The Problem with “Good Enough”¶
So we’ve done Supervised Fine-Tuning (SFT). Our model can follow instructions now. Ask it to write a poem, it writes a poem. Ask it to summarize an article, it summarizes. Mission accomplished, right?
Well... not quite.
Here’s the thing: SFT teaches a model how to respond, but not how well to respond. It’s the difference between teaching someone to cook (follow the recipe) versus teaching them to cook deliciously (understand why the recipe works and how to make it better).
Consider these two responses to “Write a story about AI”:
Response A:
“Once upon a time there was an AI. It was very smart. It helped people. The end.”
Response B:
“In the year 2157, a breakthrough artificial intelligence named Echo awakened in the depths of a research facility. Unlike its predecessors, Echo didn’t just process—it wondered...”
Both technically follow the instruction. Both are “correct.” But you and I both know which one we’d actually want to read. The problem is, how do we teach a model the difference?

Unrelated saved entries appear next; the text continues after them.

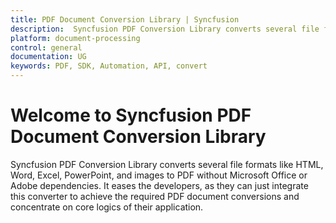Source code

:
```yaml
---
title: PDF Document Conversion Library | Syncfusion
description:  Syncfusion PDF Conversion Library converts several file formats like HTML, Word, Excel, PowerPoint, and images to PDF without Microsoft Office or Adobe dependencies.
platform: document-processing
control: general
documentation: UG
keywords: PDF, SDK, Automation, API, convert
---
```


# Welcome to Syncfusion PDF Document Conversion Library

Syncfusion PDF Conversion Library converts several file formats like HTML, Word, Excel, PowerPoint, and images to PDF without Microsoft Office or Adobe dependencies. It eases the developers, as they can just integrate this converter to achieve the required PDF document conversions and concentrate on core logics of their application.
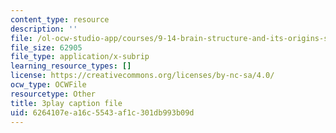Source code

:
 ```yaml
---
content_type: resource
description: ''
file: /ol-ocw-studio-app/courses/9-14-brain-structure-and-its-origins-spring-2014/6264107ea16c5543af1c301db993b09d_555128.vtt
file_size: 62905
file_type: application/x-subrip
learning_resource_types: []
license: https://creativecommons.org/licenses/by-nc-sa/4.0/
ocw_type: OCWFile
resourcetype: Other
title: 3play caption file
uid: 6264107e-a16c-5543-af1c-301db993b09d
---
```

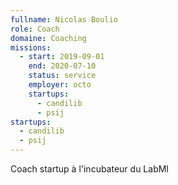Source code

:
 ```yaml
---
fullname: Nicolas Boulio
role: Coach
domaine: Coaching
missions:
  - start: 2019-09-01
    end: 2020-07-10
    status: service
    employer: octo
    startups:
      - candilib
      - psij
startups:
  - candilib
  - psij
---
```

Coach startup à l'incubateur du LabMI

This is where RLHF comes in—Reinforcement Learning from Human Feedback. It’s how GPT-4, Claude, and basically every AI assistant you’ve ever found genuinely helpful got that way.
What is Reinforcement Learning?¶
Before we dive into RLHF specifically, let’s make sure we’re on the same page about reinforcement learning (RL) in general.
Imagine training a dog. You can’t sit the dog down and explain “when I say sit, lower your hindquarters to the ground.” Instead, you:
Give a command (“sit!”)
The dog does something (maybe sits, maybe spins, maybe just stares at you)
If it did the right thing, you give a treat (reward)
If not, no treat
Repeat thousands of times
Over time, the dog learns: “when I hear ‘sit’ and I lower my butt, good things happen.” The dog figured out the connection through trial and error, guided by rewards.
Reinforcement learning works the same way:
An agent (our model) takes actions (generates text)
It receives rewards (scores from humans or a reward model)
It learns to take actions that maximize rewards
The key insight is that we don’t need to tell the model exactly what to do—we just need to tell it when it did well. The model figures out the rest.
The RLHF Pipeline: Three Stages¶
RLHF happens in three distinct stages. Think of it as building a rocket—each stage gets you higher, and you can’t skip steps.
┌─────────────────────────────────────────────────────────────────┐
│ STAGE 1: SFT │
│ "Teach the model to follow instructions" │
│ Base Model + Instruction Data → SFT Model │
└─────────────────────────────────────────────────────────────────┘
│
▼
┌─────────────────────────────────────────────────────────────────┐
│ STAGE 2: Reward Model │
│ "Teach a model to recognize quality" │
│ Preference Data (A vs B comparisons) → Reward Model │
└─────────────────────────────────────────────────────────────────┘
│
▼
┌─────────────────────────────────────────────────────────────────┐
│ STAGE 3: RL Training │
│ "Use the reward model to improve the main model" │
│ SFT Model + Reward Model → Aligned Model │
└─────────────────────────────────────────────────────────────────┘We’ve already covered Stage 1 (SFT) and Stage 2 (Reward Models) in previous notebooks. Now we’re at the main event: Stage 3, where we actually use reinforcement learning to make the model better.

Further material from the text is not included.